Rakyat Pulau Padang Tetap Melawan PT. RAPP

Tekad rakyat di Pulau Padang, Kepulauan Meranti, untuk menolak kehadiran PT. Riau Andalan Pulp and Paper (RAPP), sudah bulat. Hal itu dibuktikan dengan kehadiran ribuan rakyat Pulau Padang saat memperingati setahun berdirinya “Tugu Berlawan”, di Simpang Tiga Desa Bagan Melibur, Pulau Padang, Minggu (14/4).

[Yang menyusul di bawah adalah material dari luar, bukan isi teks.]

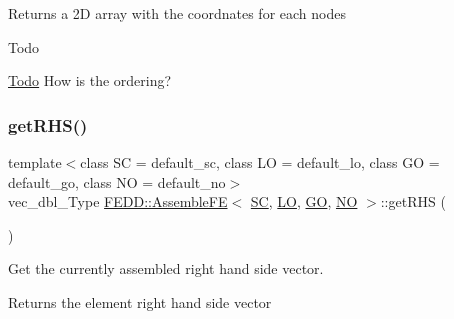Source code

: \begin{DoxyReturn}{Returns}
a 2D array with the coordnates for each nodes 
\end{DoxyReturn}
\begin{DoxyRefDesc}{Todo}
\item[\hyperlink{todo__todo000004}{Todo}]How is the ordering? \end{DoxyRefDesc}
\mbox{\label{classFEDD_1_1AssembleFE_a15f6f643268ff4571437bbb98b7325c5}} 
\subsubsection{\texorpdfstring{get\+R\+H\+S()}{getRHS()}}
{\footnotesize\ttfamily template$<$class SC  = default\+\_\+sc, class LO  = default\+\_\+lo, class GO  = default\+\_\+go, class NO  = default\+\_\+no$>$ \\
vec\+\_\+dbl\+\_\+\+Type \hyperlink{classFEDD_1_1AssembleFE}{F\+E\+D\+D\+::\+Assemble\+FE}$<$ \hyperlink{fe__test__laplace_8cpp_a79c7e86a57edbb2a5a53242bcd04e41e}{SC}, \hyperlink{fe__test__laplace_8cpp_ad6a38c9f07d3fd633eefca5bccad8410}{LO}, \hyperlink{fe__test__laplace_8cpp_afa2946b509009b4f45eb04bd8c5b27d9}{GO}, \hyperlink{fe__test__laplace_8cpp_a5e24f37b28787429872b6ecb1d0417ce}{NO} $>$\+::get\+R\+HS (\begin{DoxyParamCaption}{ }\end{DoxyParamCaption})\hspace{0.3cm}{\ttfamily [inline]}}



Get the currently assembled right hand side vector. 

\begin{DoxyReturn}{Returns}
the element right hand side vector 
\end{DoxyReturn}
\mbox{\label{classFEDD_1_1AssembleFE_a33e83a1eb6656a74609dfbfaf3fae474}}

Tugu setinggi 5 meter ini merupakan simbol perjuangan rakyat melawan Hutan Tanaman Industri (HTI) PT. RAPP. “Setahun berdirinya tugu Perlawanan ini adalah bentuk komitmen masyarakat Pulau Padang untuk tetap menolak operasional PT. RAPP di pulau kami ini,” kata Misno, salah seorang tokoh pemuda pulau Padang, sebagaimana dikutip oleh gagasanriau.com.

Menurut Misno, kendati akhir-akhir ini perjuangan rakyat Pulau Padang terus mendapat represi, tetapi tekad rakyat untuk melawan tetap kuat. “Sampai kapanpun tak akan rela kami HTI hancurkan Kehidupan masyarakat,” tegasnya.

Acara peringatan setahun tugu berlawanan diisi dengan zikir akbar dan doa bersama. Sejumlah tokoh agama dan tokoh masyarakat hadir dalam acara yang berlangsung sederhana itu.

Perjuangan rakyat di Pulau Padang sudah berlangsung sejak tahun 2009. Berbagai metode perjuangan pun sudah dilakukan, mulai dari aksi massa, aksi pendudukan, hingga aksi jahit mulut.

Pada akhir Januari dan awal Februari lalu, dua tokoh perlawanan rakyat Pulau Padang, yakni Muhamad Ridwan (Ketua Serikat Tani Riau) dan Muis, ditangkap kepolisian.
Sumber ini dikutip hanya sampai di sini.